The proof relies on the factorizacion $f=PQ$, where $P$ is a polynomial having the zeros of $f$ corresponding to the given side, and $Q$ a power series having no one of the zeros of $P$. The proof constructs those elements by ''approximations'' given by Hensel lemma. In order to do that the author says:
It is sufficies to prove the assertion in the following special situation: the Newton polygon of $f$ contains a finite side with extreme vertices $(m,0)$ and $(m+n,0)$.
Then he explains how to do that: we start from a finite side of slope $\lambda$ whose horizontal projection has length $l$. We take a $\beta\in\Omega$ ($\Omega$ is the completion of the algebraic closure of $K$) with $\text{ord }\beta=-\lambda$. Then the series $f(\beta X)$ has a horizontal side of length $l$. Now the series $\delta f(\beta X)$, for suitable $\delta\neq 0$, has a side on the $x$-axis of length $l$.

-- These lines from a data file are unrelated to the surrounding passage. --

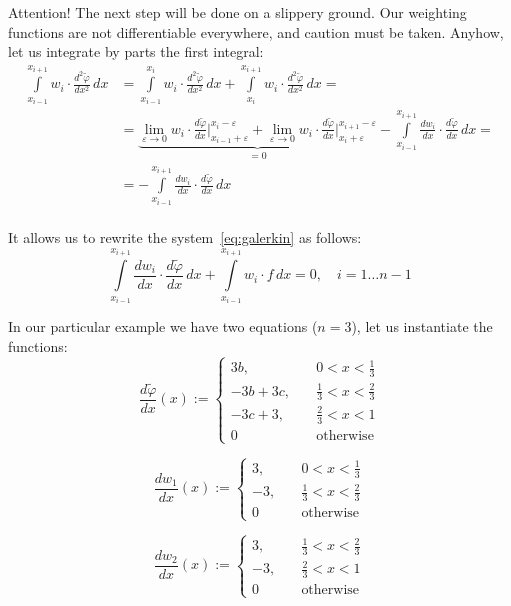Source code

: \documentclass[notitlepage,oneside]{book}
\begin{document}
Attention! The next step will be done on a slippery ground.
Our weighting functions are not differentiable everywhere, and caution must be taken.
Anyhow, let us integrate by parts the first integral:
\begin{align*}
\int\limits_{x_{i-1}}^{x_{i+1}} w_i \cdot \frac{d^2\tilde{\varphi}}{dx^2}\,dx &= 
\int\limits_{x_{i-1}}^{x_{i}} w_i \cdot \frac{d^2\tilde{\varphi}}{dx^2}\,dx + 
\int\limits_{x_{i}}^{x_{i+1}} w_i \cdot \frac{d^2\tilde{\varphi}}{dx^2}\,dx = \\
& =\underbrace{\lim\limits_{\varepsilon\rightarrow 0}w_i\cdot \frac{d\tilde{\varphi}}{dx}\Big|_{x_{i-1}+\varepsilon}^{x_{i}-\varepsilon} +
\lim\limits_{\varepsilon\rightarrow 0}w_i\cdot \frac{d\tilde{\varphi}}{dx}\Big|_{x_{i}+\varepsilon}^{x_{i+1}-\varepsilon}}_{= 0} - \int\limits_{x_{i-1}}^{x_{i+1}} \frac{dw_i}{dx}\cdot \frac{d\tilde{\varphi}}{dx}\,dx  = \\
& = - \int\limits_{x_{i-1}}^{x_{i+1}} \frac{dw_i}{dx}\cdot \frac{d\tilde{\varphi}}{dx}\,dx \\
\end{align*}

It allows us to rewrite the system~\eqref{eq:galerkin} as follows:
\begin{equation}
\label{eq:galerkin:system}
\int\limits_{x_{i-1}}^{x_{i+1}} \frac{dw_i}{dx} \cdot \frac{d\tilde{\varphi}}{dx}\,dx + \int\limits_{x_{i-1}}^{x_{i+1}} w_i\cdot f\,dx = 0, \quad i = 1\dots n-1
\end{equation}

In our particular example we have two equations ($n=3$), let us instantiate the functions:
$$
\frac{d\tilde{\varphi}}{dx} (x) := \left\{
\begin{split}
3b, & \quad 0 < x < \frac{1}{3}\\
-3b+3c, & \quad \frac{1}{3} < x < \frac{2}{3}\\
-3c+3, & \quad \frac{2}{3} < x < 1\\
0 & \quad \text{otherwise}
\end{split}
\right.
$$

$$
\frac{dw_1}{dx} (x) := \left\{
\begin{split}
3, & \quad 0 < x < \frac{1}{3}\\
-3, & \quad \frac{1}{3} < x < \frac{2}{3}\\
0 & \quad \text{otherwise}
\end{split}
\right.
$$

$$
\frac{dw_2}{dx} (x) := \left\{
\begin{split}
3, & \quad \frac{1}{3} < x < \frac{2}{3}\\
-3, & \quad \frac{2}{3} < x < 1\\
0 & \quad \text{otherwise}
\end{split}
\right.
$$
\end{document}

My question is about the existence of such $\beta$, why does it exist? In general $\lambda$ may be any real number, and is not always possible to find such $\beta$. Even in the $p$-adics this is not the case: we always have rational slopes, but I think not necessarily there is and element in $\mathbb{C}_{p}$ with a given valuation. Also, the existence of such $\delta$ is not clear to me, since the vertices (the second coordinate of the vertex: $(i,\text{ord }a_{i})$) could have real coordinates.
Is this argument of the author correct?
Thanks